WHAT IS NEEDED = Show every line of the data that contains the string "Michael".

(Stored records)
· · · · · · ·

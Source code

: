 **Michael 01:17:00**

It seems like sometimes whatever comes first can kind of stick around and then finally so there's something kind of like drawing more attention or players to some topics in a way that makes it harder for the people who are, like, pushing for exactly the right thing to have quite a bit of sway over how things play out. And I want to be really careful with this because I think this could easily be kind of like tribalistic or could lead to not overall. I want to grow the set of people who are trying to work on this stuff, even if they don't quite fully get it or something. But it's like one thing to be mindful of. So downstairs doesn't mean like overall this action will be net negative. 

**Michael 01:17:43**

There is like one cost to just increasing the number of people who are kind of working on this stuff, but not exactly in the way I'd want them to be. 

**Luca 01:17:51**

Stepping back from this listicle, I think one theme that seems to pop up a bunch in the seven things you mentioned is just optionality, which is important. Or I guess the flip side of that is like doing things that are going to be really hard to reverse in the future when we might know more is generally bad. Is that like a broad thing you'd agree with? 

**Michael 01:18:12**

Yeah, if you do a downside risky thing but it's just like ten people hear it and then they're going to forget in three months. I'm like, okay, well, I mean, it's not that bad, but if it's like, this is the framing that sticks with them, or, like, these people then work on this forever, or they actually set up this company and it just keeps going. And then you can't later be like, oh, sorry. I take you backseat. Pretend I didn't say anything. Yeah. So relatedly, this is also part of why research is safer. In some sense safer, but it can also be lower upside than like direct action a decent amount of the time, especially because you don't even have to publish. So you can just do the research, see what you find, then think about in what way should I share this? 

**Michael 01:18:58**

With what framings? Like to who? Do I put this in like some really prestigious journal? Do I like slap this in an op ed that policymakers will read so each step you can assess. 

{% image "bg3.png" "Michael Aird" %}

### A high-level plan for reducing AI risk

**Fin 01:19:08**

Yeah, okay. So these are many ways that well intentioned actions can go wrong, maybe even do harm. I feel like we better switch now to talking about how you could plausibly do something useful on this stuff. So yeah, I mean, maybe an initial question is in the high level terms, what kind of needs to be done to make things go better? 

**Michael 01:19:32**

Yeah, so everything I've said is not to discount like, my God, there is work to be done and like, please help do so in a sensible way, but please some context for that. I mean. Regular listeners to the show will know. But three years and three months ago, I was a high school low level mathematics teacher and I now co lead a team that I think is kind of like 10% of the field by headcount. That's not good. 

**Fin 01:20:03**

· · · · · · ·

SOLUTION TO THE PROBLEM =
: **Michael 01:17:00**
**Michael 01:17:43**
**Michael 01:18:12**
**Michael 01:18:58**
{% image "bg3.png" "Michael Aird" %}
**Michael 01:19:32**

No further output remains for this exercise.